A couple of months ago I stumbled upon a cute web app that lets you log in with your Spotify account and see some interesting attributes of the songs in your playlists. As a long-time music fan and early adopter, I use Spotify probably since day-one by religiously saving interesting songs to my Favorites playlist.
This tool was built by Echonest, a small startup that Spotify bought two years ago for $100M and has contributed to the success of automated music recommendation, such as the Discover Weekly playlists.
By getting all these interesting song attributes like Danceability, Energy, Acousticness and so on, I got the idea to do a statistical analysis of my favourite songs.
I would describe my music taste as quite open, but speaking in terms of genres, I am probably into what is called indie rock or art rock, with an occasional influence of folk, chamber and baroque. However, I’d appreciate any piece of music with narrative lyrics, lush orchestrations and dynamic melody progressions. My Favorites playlist contains 321 songs covering a wide spectrum of music genres. So, I was quite curious what this number crunching would reveal about my preferences.
Extracting interesting attributes from songs
The attributes, or features in machine learning terminology, are the variables that our mathematical models take into consideration when they try to predict stuff. Spotify provides the following attributes for each song:
Beats Per Minute (BPM) — The tempo of the song.
Energy — The energy of a song, the higher the value, the more energetic.
Danceability — The higher the value, the easier it is to dance to this song.
Loudness — The higher the value, the louder the song (in dB).
Valence — The higher the value, the more positive mood for the song.
Length — The duration of the song.
Acousticness — The higher the value the more acoustic the song is.
Release Year — The year each song was released.
Popularity — The higher the value the more popular the song is.
These attributes describe mainly sound characteristics. This type of approach is somewhat different from the established method of collaboration filtering which is based on common songs in users’ playlists. Recent advances in deep learning allow us to analyze multimedia such as songs, in unprecedented detail. The above attributes are probably extracted from a Convolutional Neural Network; there is a fascinating post by a Spotify engineer describing this process extensively.
Enough talking, just show me the graphs!
⬆️ loud, ⬇️ pop
The histogram distributions plot a descriptive overview of the average song I’d like. I tend to listen to music with a tempo of around 120 BPM, a little lower than some common music genres. I admit that I am not into popular stuff and that reflects on the bump around zero in Popularity.
Energy and Danceability are not my strongest points, either. Amplifiers and guitars seem to contribute to high Loudness and low Acousticness, as well.
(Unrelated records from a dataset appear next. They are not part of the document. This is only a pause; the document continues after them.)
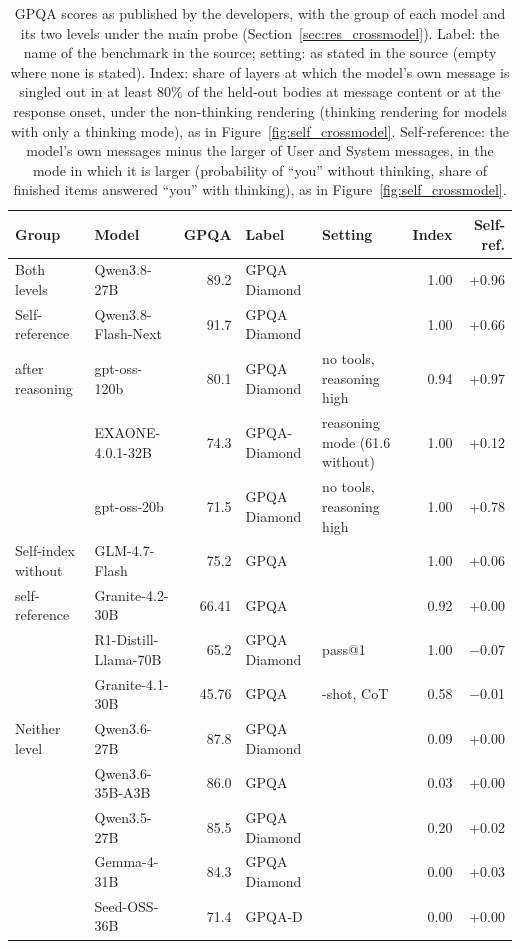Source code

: \begin{table}[htbp]
\centering
\caption{GPQA scores as published by the developers, with the group of each model and its two levels under the main probe (Section~\ref{sec:res_crossmodel}). Label: the name of the benchmark in the source; setting: as stated in the source (empty where none is stated). Index: share of layers at which the model's own message is singled out in at least 80\% of the held-out bodies at message content or at the response onset, under the non-thinking rendering (thinking rendering for models with only a thinking mode), as in Figure~\ref{fig:self_crossmodel}. Self-reference: the model's own messages minus the larger of User and System messages, in the mode in which it is larger (probability of ``you'' without thinking, share of finished items answered ``you'' with thinking), as in Figure~\ref{fig:self_crossmodel}.}
\label{tab:self_benchmarks}
{\footnotesize
\setlength{\tabcolsep}{3.5pt}
\begin{tabular}{llrl>{\raggedright\arraybackslash}p{2.7cm}rr}
\toprule
Group & Model & GPQA & Label & Setting & Index & Self-ref. \\
\midrule
Both levels & Qwen3.8-27B & 89.2 & GPQA Diamond &  & 1.00 & +0.96 \\
\midrule
Self-reference & Qwen3.8-Flash-Next & 91.7 & GPQA Diamond &  & 1.00 & +0.66 \\
after reasoning & gpt-oss-120b & 80.1 & GPQA Diamond & no tools, reasoning high & 0.94 & +0.97 \\
 & EXAONE-4.0.1-32B & 74.3 & GPQA-Diamond & reasoning mode (61.6 without) & 1.00 & +0.12 \\
 & gpt-oss-20b & 71.5 & GPQA Diamond & no tools, reasoning high & 1.00 & +0.78 \\
\midrule
Self-index without & GLM-4.7-Flash & 75.2 & GPQA &  & 1.00 & +0.06 \\
self-reference & Granite-4.2-30B & 66.41 & GPQA &  & 0.92 & +0.00 \\
 & R1-Distill-Llama-70B & 65.2 & GPQA Diamond & pass@1 & 1.00 & $-$0.07 \\
 & Granite-4.1-30B & 45.76 & GPQA & 0-shot, CoT & 0.58 & $-$0.01 \\
\midrule
Neither level & Qwen3.6-27B & 87.8 & GPQA Diamond &  & 0.09 & +0.00 \\
 & Qwen3.6-35B-A3B & 86.0 & GPQA &  & 0.03 & +0.00 \\
 & Qwen3.5-27B & 85.5 & GPQA Diamond &  & 0.20 & +0.02 \\
 & Gemma-4-31B & 84.3 & GPQA Diamond &  & 0.00 & +0.03 \\
 & Seed-OSS-36B & 71.4 & GPQA-D &  & 0.00 & +0.00 \\
\bottomrule
\end{tabular}}


\end{table}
Positive mood is reasonably low considering my affection for minor keys.
Average song duration is 263 seconds or 4:20 minutes, somewhat longer than the average radio song, probably due to a few outliers (“The Past Is A Grotesque Animal” — 11' 55'’, “Piss Crowns Are Trebled”— 13' 50'’).
Today’s Top Hits are different
In an attempt to get out of my music bubble, I compared my Favorites with Today’s Top Hits, the most followed playlist on Spotify with 9 million followers updated every week with 50 new songs.
Naturally, today’s top hits are recently released, so the high concentration around this year is expected (note the logarithmic y-axis). Lower tempo is possibly attributed to more summer-ish, chillout songs. Energy, Loudness, Danceability and Positive mood are considerably higher, due to pop-r&b. Songs are shorter and more concentrated around radio acceptable durations.
Energetic songs are loud, positive and not acoustic
Next step in our analysis is a correlation between attributes. Some significant correlations are presented below. It seems that from my Favorites, energetic songs tend to be louder, more positive and less acoustic.
Songs get louder over time while energy predicts popularity
Although the correlations are not so significant as above, there seems to be a link of popularity and song energy as well as the already proven fact that songs get louder over time.
Projecting songs in (feature) space
Generally, we tend to prefer datasets with many different variables in order to ensure that our models are strong. But that comes with a drawback: it is not easy to visualize stuff. Apart from pairwise correlations, we can apply a machine learning algorithm for dimensionality reduction to project our 9 variables in the two-dimensional space, namely x-y.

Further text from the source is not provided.